** Raw data follows **

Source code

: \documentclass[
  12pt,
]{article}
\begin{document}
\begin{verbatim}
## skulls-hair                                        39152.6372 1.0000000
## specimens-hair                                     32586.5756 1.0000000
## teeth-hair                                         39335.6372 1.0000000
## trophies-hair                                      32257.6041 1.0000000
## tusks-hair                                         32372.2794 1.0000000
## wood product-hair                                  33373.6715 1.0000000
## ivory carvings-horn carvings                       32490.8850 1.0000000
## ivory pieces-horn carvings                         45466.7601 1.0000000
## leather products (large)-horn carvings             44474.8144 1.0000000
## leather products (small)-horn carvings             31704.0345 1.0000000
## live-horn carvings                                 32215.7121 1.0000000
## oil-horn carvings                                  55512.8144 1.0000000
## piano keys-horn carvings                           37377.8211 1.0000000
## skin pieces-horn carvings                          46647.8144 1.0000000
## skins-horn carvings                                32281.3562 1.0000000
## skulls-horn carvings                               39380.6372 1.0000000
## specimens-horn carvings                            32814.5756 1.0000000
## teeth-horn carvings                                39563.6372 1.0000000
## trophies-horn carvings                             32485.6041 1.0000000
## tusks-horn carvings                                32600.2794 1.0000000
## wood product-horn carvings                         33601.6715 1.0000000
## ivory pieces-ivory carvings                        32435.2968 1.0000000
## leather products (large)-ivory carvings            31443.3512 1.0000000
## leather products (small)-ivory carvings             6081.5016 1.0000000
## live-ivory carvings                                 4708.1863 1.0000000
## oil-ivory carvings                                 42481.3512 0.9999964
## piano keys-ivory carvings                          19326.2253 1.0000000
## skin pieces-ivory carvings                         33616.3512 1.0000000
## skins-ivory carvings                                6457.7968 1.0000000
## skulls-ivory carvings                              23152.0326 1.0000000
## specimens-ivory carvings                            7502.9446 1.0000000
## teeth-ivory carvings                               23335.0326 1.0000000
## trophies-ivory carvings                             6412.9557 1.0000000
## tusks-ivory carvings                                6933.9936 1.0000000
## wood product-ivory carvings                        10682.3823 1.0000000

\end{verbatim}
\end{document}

** End of Raw data **
** Raw data follows **

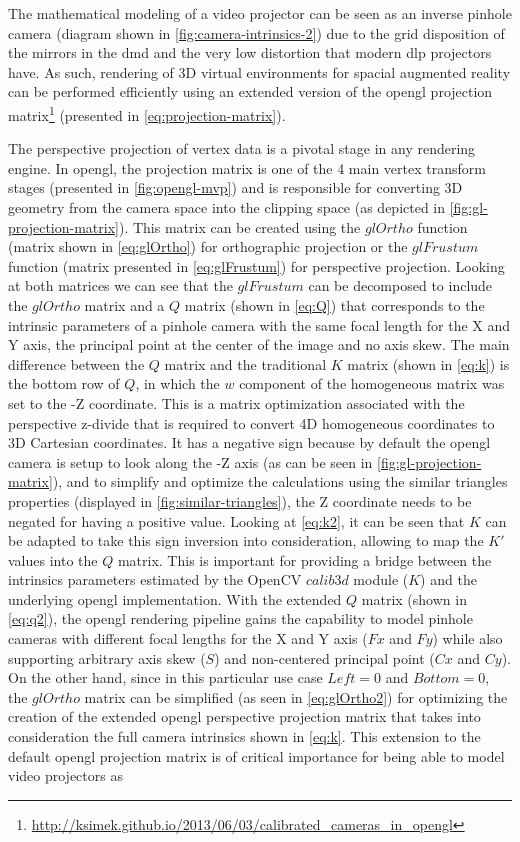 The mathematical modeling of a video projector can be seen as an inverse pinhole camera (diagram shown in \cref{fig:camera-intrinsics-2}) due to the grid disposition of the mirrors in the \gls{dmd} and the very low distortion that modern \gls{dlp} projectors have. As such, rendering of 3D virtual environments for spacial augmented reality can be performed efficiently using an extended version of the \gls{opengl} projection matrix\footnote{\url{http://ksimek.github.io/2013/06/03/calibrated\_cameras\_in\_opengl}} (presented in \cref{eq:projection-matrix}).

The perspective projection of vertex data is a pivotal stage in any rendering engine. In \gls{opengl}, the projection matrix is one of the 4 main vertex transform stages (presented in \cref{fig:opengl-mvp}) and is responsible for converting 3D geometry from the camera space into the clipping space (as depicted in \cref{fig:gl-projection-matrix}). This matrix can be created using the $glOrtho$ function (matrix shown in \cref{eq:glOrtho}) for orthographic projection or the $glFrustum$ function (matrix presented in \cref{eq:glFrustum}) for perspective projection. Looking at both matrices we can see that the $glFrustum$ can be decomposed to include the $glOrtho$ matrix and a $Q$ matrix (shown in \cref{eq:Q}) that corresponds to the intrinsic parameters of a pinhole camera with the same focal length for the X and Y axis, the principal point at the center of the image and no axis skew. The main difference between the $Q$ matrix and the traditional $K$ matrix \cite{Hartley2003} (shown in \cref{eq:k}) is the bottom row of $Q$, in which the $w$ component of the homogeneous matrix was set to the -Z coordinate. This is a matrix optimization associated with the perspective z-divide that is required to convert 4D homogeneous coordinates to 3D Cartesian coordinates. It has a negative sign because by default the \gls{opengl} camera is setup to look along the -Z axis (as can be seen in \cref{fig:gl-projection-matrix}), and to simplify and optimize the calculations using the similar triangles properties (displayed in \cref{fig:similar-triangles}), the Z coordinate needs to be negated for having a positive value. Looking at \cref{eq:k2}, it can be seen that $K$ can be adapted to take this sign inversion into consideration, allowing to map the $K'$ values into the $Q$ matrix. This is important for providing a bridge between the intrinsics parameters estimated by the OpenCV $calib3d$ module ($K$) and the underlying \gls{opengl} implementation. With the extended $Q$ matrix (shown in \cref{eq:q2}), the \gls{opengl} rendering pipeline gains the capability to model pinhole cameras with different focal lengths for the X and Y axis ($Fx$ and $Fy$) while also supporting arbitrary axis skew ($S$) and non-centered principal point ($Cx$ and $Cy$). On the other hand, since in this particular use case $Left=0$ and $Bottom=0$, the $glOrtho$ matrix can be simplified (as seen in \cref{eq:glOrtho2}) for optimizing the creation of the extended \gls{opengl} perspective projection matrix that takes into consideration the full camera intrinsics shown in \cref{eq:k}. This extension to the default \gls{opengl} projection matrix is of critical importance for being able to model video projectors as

** End of Raw data **
** Raw data follows **

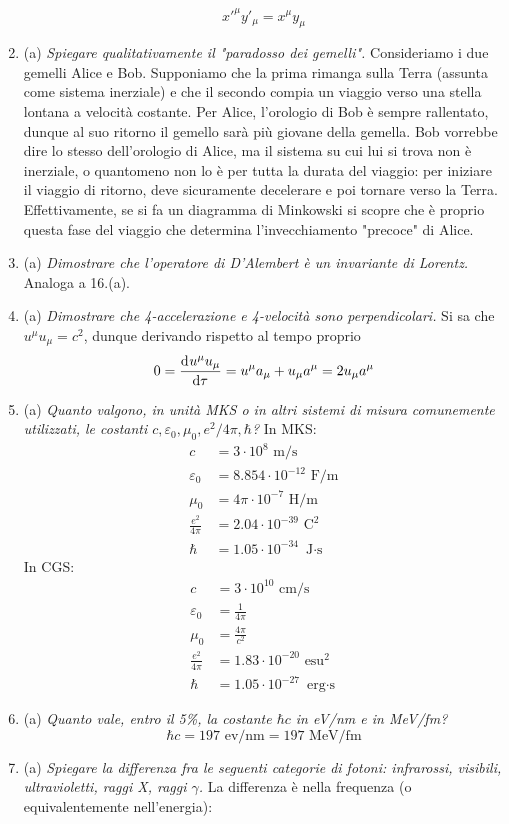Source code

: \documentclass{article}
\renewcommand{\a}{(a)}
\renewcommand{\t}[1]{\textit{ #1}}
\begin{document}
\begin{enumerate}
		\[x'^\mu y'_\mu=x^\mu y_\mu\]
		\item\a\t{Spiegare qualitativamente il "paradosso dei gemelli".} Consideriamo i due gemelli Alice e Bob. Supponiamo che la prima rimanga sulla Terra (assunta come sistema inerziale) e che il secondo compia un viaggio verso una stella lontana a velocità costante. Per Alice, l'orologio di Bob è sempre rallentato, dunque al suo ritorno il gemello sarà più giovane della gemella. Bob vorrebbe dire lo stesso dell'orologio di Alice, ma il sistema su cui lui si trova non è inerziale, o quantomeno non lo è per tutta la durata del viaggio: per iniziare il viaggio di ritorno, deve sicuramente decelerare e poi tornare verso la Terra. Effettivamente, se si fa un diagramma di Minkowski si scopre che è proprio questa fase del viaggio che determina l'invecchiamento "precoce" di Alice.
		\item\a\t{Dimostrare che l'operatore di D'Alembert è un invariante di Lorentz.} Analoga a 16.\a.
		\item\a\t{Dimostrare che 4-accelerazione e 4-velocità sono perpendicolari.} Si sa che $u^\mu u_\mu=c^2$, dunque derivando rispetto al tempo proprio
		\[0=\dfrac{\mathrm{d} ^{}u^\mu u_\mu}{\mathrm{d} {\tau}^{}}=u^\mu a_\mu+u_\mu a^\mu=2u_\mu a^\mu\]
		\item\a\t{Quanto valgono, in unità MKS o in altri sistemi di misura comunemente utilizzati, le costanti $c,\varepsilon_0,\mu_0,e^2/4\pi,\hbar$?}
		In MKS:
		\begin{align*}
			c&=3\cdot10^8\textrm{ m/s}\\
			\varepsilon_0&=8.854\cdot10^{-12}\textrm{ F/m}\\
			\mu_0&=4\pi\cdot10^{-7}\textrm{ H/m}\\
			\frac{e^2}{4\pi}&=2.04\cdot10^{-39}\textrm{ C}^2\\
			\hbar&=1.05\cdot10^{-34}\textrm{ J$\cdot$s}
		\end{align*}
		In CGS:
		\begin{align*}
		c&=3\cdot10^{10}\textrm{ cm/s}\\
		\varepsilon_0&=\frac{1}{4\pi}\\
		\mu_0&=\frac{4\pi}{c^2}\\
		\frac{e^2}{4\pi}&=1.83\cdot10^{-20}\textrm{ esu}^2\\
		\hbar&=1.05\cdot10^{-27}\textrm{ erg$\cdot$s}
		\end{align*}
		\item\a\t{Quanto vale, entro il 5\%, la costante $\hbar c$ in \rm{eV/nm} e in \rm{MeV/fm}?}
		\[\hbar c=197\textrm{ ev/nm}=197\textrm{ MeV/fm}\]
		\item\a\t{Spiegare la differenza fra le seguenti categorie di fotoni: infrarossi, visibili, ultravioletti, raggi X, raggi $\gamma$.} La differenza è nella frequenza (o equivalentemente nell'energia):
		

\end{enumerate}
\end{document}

** End of Raw data **

## What is required:
The required answer is each line of the entries containing the string "tusks".

## Task result:
## tusks-hair                                         32372.2794 1.0000000
## tusks-horn carvings                                32600.2794 1.0000000
## tusks-ivory carvings                                6933.9936 1.0000000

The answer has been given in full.